- [WHAT TO PRODUCE]
In the data below, how many lines include the string "room"? Give only the number.

- [MATERIALS PROVIDED]

----------

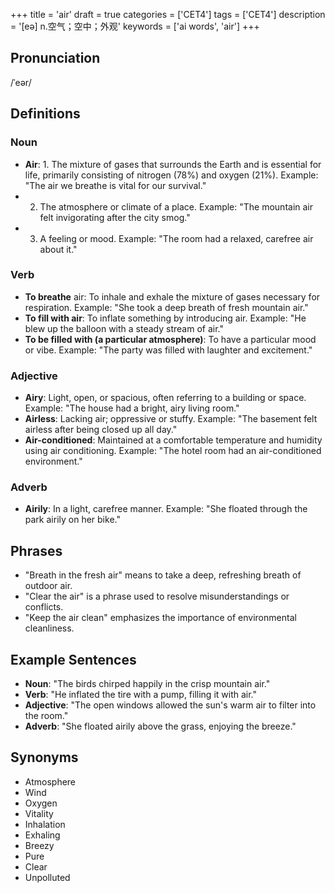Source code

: +++
title = 'air'
draft = true
categories = ['CET4']
tags = ['CET4']
description = '[eə] n.空气；空中；外观'
keywords = ['ai words', 'air']
+++

## Pronunciation
/ˈeər/

## Definitions
### Noun
- **Air**: 1. The mixture of gases that surrounds the Earth and is essential for life, primarily consisting of nitrogen (78%) and oxygen (21%). Example: "The air we breathe is vital for our survival."
- 2. The atmosphere or climate of a place. Example: "The mountain air felt invigorating after the city smog."
- 3. A feeling or mood. Example: "The room had a relaxed, carefree air about it."

### Verb
- **To breathe** air: To inhale and exhale the mixture of gases necessary for respiration. Example: "She took a deep breath of fresh mountain air."
- **To fill with air**: To inflate something by introducing air. Example: "He blew up the balloon with a steady stream of air."
- **To be filled with (a particular atmosphere)**: To have a particular mood or vibe. Example: "The party was filled with laughter and excitement."

### Adjective
- **Airy**: Light, open, or spacious, often referring to a building or space. Example: "The house had a bright, airy living room."
- **Airless**: Lacking air; oppressive or stuffy. Example: "The basement felt airless after being closed up all day."
- **Air-conditioned**: Maintained at a comfortable temperature and humidity using air conditioning. Example: "The hotel room had an air-conditioned environment."

### Adverb
- **Airily**: In a light, carefree manner. Example: "She floated through the park airily on her bike."

## Phrases
- "Breath in the fresh air" means to take a deep, refreshing breath of outdoor air.
- "Clear the air" is a phrase used to resolve misunderstandings or conflicts.
- "Keep the air clean" emphasizes the importance of environmental cleanliness.

## Example Sentences
- **Noun**: "The birds chirped happily in the crisp mountain air."
- **Verb**: "He inflated the tire with a pump, filling it with air."
- **Adjective**: "The open windows allowed the sun's warm air to filter into the room."
- **Adverb**: "She floated airily above the grass, enjoying the breeze."

## Synonyms
- Atmosphere
- Wind
- Oxygen
- Vitality
- Inhalation
- Exhaling
- Breezy
- Pure
- Clear
- Unpolluted
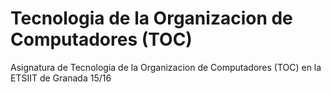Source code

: # Tecnologia de la Organizacion de Computadores (TOC)
Asignatura de Tecnologia de la Organizacion de Computadores (TOC) en la ETSIIT de Granada 15/16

----------

- [COMPLETED EXERCISE]
4